沒有前兆,沒有預警,女子緊繃的身子接受他如海浪般的慾望傳達。
「既然你是來服侍我的,那就讓我見識你的功夫如何,挑逗我。」
她雖然不知道該怎麼做,不過基本的挑逗她還會一點。她緩慢的伸出纖細五指,輕顫的在他壯碩的肌肉上游移著,從深的五官到結實的胸膛,從曲線優美的腹部到胯間,她的手硬生生被他揪住。
該死大膽的女人!他惡狠狠的吻住了她,她已經挑起他熊熊慾火,所以她必須負責澆熄她引導的火苗。

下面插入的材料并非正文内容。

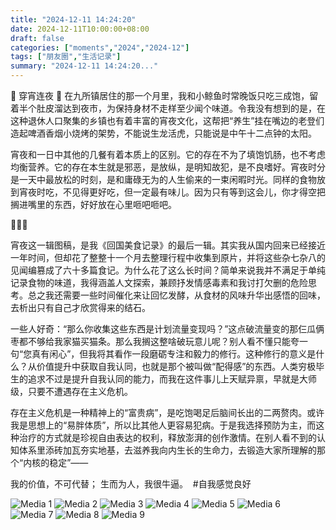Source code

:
 ```yaml
---
title: "2024-12-11 14:24:20"
date: 2024-12-11T10:00:00+08:00
draft: false
categories: ["moments","2024","2024-12"]
tags: ["朋友圈","生活记录"]
summary: "2024-12-11 14:24:20..."
---
```


🏮 穿宵连夜 🏮
​
在九所镇居住的那一个月里，我和小鲸鱼时常晚饭只吃三成饱，留着半个肚皮溜达到夜市，为保持身材不走样至少闻个味道。令我没有想到的是，在这种退休人口聚集的乡镇也有着丰富的宵夜文化，这帮把“养生”挂在嘴边的老登们造起啤酒香烟小烧烤的架势，不能说生龙活虎，只能说是中午十二点钟的太阳。

宵夜和一日中其他的几餐有着本质上的区别。它的存在不为了填饱饥肠，也不考虑均衡营养。它的存在本生就是邪恶，是放纵，是明知故犯，是不良嗜好。宵夜时分是一天中最放松的时刻，是和庸碌无为的人生偷来的一束闲暇时光。同样的食物放到宵夜时吃，不见得更好吃，但一定最有味儿。因为只有等到这会儿，你才得空把搁进嘴里的东西，好好放在心里咂吧咂吧。

🏮🏮🏮

宵夜这一辑图稿，是我《回国美食记录》的最后一辑。其实我从国内回来已经接近一年时间，但却花了整整十一个月去整理行程中收集到原片，并将这些杂七杂八的见闻编篡成了六十多篇食记。为什么花了这么长时间？简单来说我并不满足于单纯记录食物的味道，我得涵盖人文探索，兼顾抒发情感毒素和我讨打欠删的危险思考。总之我还需要一些时间催化来让回忆发酵，从食材的风味升华出感悟的回味，去析出只有自己才欣赏得来的结石。

一些人好奇：“那么你收集这些东西是计划流量变现吗？”这点破流量变的那仨瓜俩枣都不够给我家猫买猫条。那么我搁这整啥破玩意儿呢？别人看不懂只能夸一句“您真有闲心”，但我将其看作一段磨砺专注和毅力的修行。这种修行的意义是什么？从价值提升中获取自我认同，也就是那个被叫做“配得感”的东西。人类穷极毕生的追求不过是提升自我认同的能力，而我在这件事儿上天赋异禀，早就是大师级，只要不遭遇存在主义危机。

存在主义危机是一种精神上的“富贵病”，是吃饱喝足后脑间长出的二两赘肉。或许我是思想上的“易胖体质”，所以比其他人更容易犯病。于是我选择预防为主，而这种治疗的方式就是珍视自由表达的权利，释放澎湃的创作激情。在别人看不到的认知体系里添砖加瓦夯实地基，去滋养我向内生长的生命力，去锻造大家所理解的那个“内核的稳定”——

我的价值，不可代替；
生而为人，我很牛逼。
​
​#自我感觉良好

![Media 1](/Moments/photos/2024-12-11/202412111424200.jpg)
![Media 2](/Moments/photos/2024-12-11/202412111424201.jpg)
![Media 3](/Moments/photos/2024-12-11/202412111424202.jpg)
![Media 4](/Moments/photos/2024-12-11/202412111424203.jpg)
![Media 5](/Moments/photos/2024-12-11/202412111424204.jpg)
![Media 6](/Moments/photos/2024-12-11/202412111424205.jpg)
![Media 7](/Moments/photos/2024-12-11/202412111424206.jpg)
![Media 8](/Moments/photos/2024-12-11/202412111424207.jpg)
![Media 9](/Moments/photos/2024-12-11/202412111424208.jpg)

他一雙手也開始在她的身軀上游移,讓她也感受他的慾望。
她根本無法思考他的下一步動作,光是他那靈活的舌巧妙地勾勒她的肌膚就令她昏眩不已,又怎麼顧及身上的衣服正被退去。
這到底是什麼樣的世界,為什麼創建會有辦法激起這種前所未有的感覺?現在的她腦海裡一片空白,只知道明天的她,將會截然不同。

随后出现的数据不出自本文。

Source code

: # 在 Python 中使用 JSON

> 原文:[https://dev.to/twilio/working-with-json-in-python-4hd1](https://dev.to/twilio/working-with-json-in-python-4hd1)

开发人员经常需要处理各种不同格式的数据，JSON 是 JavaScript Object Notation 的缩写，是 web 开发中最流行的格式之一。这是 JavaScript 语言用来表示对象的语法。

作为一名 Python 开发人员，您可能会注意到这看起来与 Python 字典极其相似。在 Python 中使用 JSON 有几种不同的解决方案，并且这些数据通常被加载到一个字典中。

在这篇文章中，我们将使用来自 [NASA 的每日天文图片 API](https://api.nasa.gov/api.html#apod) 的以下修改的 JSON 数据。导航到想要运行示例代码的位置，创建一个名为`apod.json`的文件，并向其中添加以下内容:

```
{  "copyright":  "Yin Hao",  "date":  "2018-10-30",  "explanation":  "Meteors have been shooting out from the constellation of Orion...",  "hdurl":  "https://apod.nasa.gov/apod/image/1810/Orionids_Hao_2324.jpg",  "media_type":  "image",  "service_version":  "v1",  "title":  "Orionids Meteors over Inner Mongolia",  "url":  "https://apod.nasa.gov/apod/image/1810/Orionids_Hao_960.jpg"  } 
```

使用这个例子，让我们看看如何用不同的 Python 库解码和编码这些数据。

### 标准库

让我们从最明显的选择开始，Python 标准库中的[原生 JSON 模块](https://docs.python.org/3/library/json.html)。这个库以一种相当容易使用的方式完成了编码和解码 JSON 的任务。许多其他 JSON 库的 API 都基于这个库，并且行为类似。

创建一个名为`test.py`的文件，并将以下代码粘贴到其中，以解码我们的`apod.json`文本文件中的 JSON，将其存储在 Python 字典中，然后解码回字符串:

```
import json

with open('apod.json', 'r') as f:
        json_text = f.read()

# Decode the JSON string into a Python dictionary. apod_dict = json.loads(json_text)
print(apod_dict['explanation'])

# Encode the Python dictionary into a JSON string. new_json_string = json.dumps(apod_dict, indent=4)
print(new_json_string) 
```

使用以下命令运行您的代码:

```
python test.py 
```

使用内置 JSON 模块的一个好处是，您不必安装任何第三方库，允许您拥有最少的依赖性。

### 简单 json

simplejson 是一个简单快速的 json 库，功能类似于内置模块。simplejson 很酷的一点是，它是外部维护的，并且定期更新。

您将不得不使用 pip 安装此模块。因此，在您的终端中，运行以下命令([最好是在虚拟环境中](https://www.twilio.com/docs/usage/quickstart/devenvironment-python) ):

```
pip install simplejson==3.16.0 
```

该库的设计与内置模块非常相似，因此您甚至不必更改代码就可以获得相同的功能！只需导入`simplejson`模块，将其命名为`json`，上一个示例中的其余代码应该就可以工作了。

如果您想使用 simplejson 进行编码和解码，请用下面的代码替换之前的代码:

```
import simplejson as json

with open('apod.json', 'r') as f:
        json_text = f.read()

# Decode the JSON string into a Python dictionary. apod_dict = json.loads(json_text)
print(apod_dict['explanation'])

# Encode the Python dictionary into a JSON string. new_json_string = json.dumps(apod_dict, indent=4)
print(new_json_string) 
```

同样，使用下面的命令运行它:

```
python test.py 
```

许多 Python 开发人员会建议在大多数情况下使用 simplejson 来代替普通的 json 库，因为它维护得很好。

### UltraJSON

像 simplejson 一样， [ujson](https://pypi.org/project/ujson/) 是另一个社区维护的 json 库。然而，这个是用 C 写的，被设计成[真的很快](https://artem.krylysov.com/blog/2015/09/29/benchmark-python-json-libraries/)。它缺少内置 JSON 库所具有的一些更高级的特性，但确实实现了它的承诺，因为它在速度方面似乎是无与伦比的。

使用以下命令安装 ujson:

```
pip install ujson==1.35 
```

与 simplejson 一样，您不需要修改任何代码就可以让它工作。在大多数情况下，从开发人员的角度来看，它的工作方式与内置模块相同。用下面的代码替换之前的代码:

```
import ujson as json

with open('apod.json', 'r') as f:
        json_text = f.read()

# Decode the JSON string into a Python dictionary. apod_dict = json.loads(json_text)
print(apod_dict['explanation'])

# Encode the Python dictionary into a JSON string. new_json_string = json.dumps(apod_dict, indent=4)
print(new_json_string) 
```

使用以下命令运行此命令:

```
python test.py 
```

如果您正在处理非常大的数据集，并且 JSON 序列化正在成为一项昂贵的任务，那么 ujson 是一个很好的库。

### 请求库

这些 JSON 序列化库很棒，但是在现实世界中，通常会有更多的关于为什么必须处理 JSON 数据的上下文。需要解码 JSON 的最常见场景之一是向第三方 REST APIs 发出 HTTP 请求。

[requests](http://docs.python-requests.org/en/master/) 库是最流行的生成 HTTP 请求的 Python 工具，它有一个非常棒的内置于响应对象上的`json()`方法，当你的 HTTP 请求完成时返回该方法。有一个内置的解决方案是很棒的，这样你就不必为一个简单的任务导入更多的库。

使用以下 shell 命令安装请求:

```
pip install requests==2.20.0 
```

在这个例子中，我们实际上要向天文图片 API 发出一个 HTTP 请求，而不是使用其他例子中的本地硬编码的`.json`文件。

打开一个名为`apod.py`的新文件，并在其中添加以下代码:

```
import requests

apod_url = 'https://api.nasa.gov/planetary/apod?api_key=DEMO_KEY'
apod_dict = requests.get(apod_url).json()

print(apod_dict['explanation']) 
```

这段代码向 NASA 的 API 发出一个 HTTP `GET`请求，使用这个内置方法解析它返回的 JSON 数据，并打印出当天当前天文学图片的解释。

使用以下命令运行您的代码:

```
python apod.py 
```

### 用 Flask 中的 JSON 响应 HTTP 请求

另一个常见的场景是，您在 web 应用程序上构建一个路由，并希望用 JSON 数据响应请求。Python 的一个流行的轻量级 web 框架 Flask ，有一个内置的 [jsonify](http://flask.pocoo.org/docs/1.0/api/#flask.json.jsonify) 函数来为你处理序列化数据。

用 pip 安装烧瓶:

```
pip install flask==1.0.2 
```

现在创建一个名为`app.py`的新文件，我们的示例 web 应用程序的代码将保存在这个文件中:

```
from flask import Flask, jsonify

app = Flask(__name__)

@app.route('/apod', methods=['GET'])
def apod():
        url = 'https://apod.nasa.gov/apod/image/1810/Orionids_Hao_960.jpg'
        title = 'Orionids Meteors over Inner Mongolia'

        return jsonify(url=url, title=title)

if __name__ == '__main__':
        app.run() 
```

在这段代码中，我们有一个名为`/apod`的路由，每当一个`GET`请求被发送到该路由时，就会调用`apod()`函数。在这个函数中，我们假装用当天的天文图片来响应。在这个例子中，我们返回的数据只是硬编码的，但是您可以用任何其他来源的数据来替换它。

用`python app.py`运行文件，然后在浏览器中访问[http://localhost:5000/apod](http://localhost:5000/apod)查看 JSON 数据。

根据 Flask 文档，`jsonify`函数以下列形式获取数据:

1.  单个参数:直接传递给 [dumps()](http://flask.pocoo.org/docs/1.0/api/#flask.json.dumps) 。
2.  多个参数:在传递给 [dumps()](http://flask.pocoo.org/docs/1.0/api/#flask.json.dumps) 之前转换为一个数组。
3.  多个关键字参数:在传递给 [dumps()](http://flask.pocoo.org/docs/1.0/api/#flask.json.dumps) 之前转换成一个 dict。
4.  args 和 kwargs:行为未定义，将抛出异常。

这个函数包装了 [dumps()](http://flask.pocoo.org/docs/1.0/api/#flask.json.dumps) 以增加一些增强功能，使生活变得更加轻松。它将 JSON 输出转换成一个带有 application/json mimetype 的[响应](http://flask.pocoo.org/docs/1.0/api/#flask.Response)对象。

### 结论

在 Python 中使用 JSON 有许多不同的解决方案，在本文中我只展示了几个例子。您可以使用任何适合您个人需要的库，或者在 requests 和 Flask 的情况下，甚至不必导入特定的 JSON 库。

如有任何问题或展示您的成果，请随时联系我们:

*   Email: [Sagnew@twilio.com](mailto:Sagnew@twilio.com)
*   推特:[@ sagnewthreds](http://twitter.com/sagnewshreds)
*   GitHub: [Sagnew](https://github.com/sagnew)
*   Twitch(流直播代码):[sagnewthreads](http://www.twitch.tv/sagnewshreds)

冷磊分開她的雙腿,將自己置在她的腿間,一切準備就緒後,迅雷不及掩耳地挺進她未經人事的禁地,微薄的隔閡再加上身下的女子全身緊繃的身軀令他乍醒。
該死,他們竟然找處女給他。
冷磊抑下強烈的慾火,僵著身子保持原狀。剛才的衝動一定弄痛她了,瞧她緊閉的雙眸、咬著下唇,冷磊不由地伸起手拂去她額際的汗水,再次低下身子覆上她的唇瓣。
給她時間適應他後,冷磊也開始展開一波波激情攻勢。沒有了先前強硬的侵略,倒多了點溫柔的撫慰。
她的反應令他狂野,她的附和更捨他失控。她究竟是怎樣的一名女子?
沉默了又帶著神秘,羞怯又帶點嬌艷,她的身份讓他在充滿疑惑中滿足了一切。
冷磊雙手撐在她的兩側喘息著,他注意到她同樣也是香汗淋漓地順著氣,他萬分不捨地替她順著剔結的長髮,依戀地凝視她雙眸緊閉的容顏。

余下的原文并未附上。